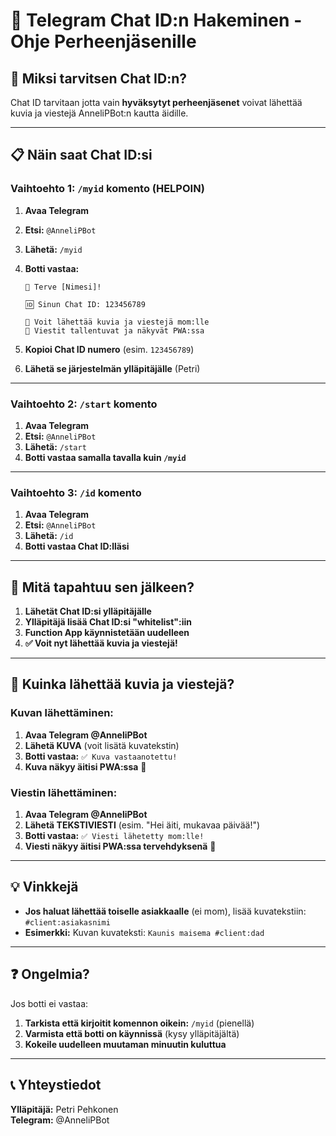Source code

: # 📱 Telegram Chat ID:n Hakeminen - Ohje Perheenjäsenille

## 🎯 Miksi tarvitsen Chat ID:n?

Chat ID tarvitaan jotta vain **hyväksytyt perheenjäsenet** voivat lähettää kuvia ja viestejä AnneliPBot:n kautta äidille.

---

## 📋 Näin saat Chat ID:si

### Vaihtoehto 1: `/myid` komento (HELPOIN)

1. **Avaa Telegram**
2. **Etsi:** `@AnneliPBot`
3. **Lähetä:** `/myid`
4. **Botti vastaa:**
   ```
   👋 Terve [Nimesi]!
   
   🆔 Sinun Chat ID: 123456789
   
   📸 Voit lähettää kuvia ja viestejä mom:lle
   💬 Viestit tallentuvat ja näkyvät PWA:ssa
   ```

5. **Kopioi Chat ID numero** (esim. `123456789`)
6. **Lähetä se järjestelmän ylläpitäjälle** (Petri)

---

### Vaihtoehto 2: `/start` komento

1. **Avaa Telegram**
2. **Etsi:** `@AnneliPBot`
3. **Lähetä:** `/start`
4. **Botti vastaa samalla tavalla kuin `/myid`**

---

### Vaihtoehto 3: `/id` komento

1. **Avaa Telegram**
2. **Etsi:** `@AnneliPBot`
3. **Lähetä:** `/id`
4. **Botti vastaa Chat ID:lläsi**

---

## 🔐 Mitä tapahtuu sen jälkeen?

1. **Lähetät Chat ID:si ylläpitäjälle**
2. **Ylläpitäjä lisää Chat ID:si "whitelist":iin**
3. **Function App käynnistetään uudelleen**
4. **✅ Voit nyt lähettää kuvia ja viestejä!**

---

## 📸 Kuinka lähettää kuvia ja viestejä?

### Kuvan lähettäminen:
1. **Avaa Telegram @AnneliPBot**
2. **Lähetä KUVA** (voit lisätä kuvatekstin)
3. **Botti vastaa:** `✅ Kuva vastaanotettu!`
4. **Kuva näkyy äitisi PWA:ssa** 🎉

### Viestin lähettäminen:
1. **Avaa Telegram @AnneliPBot**
2. **Lähetä TEKSTIVIESTI** (esim. "Hei äiti, mukavaa päivää!")
3. **Botti vastaa:** `✅ Viesti lähetetty mom:lle!`
4. **Viesti näkyy äitisi PWA:ssa tervehdyksenä** 💬

---

## 💡 Vinkkejä

- **Jos haluat lähettää toiselle asiakkaalle** (ei mom), lisää kuvatekstiin: `#client:asiakasnimi`
- **Esimerkki:** Kuvan kuvateksti: `Kaunis maisema #client:dad`

---

## ❓ Ongelmia?

Jos botti ei vastaa:
1. **Tarkista että kirjoitit komennon oikein:** `/myid` (pienellä)
2. **Varmista että botti on käynnissä** (kysy ylläpitäjältä)
3. **Kokeile uudelleen muutaman minuutin kuluttua**

---

## 📞 Yhteystiedot

**Ylläpitäjä:** Petri Pehkonen  
**Telegram:** @AnneliPBot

- Problem description:
Lines containing the word "Petri" must all be returned from the material above.

- Exercise output:
6. **Lähetä se järjestelmän ylläpitäjälle** (Petri)
**Ylläpitäjä:** Petri Pehkonen  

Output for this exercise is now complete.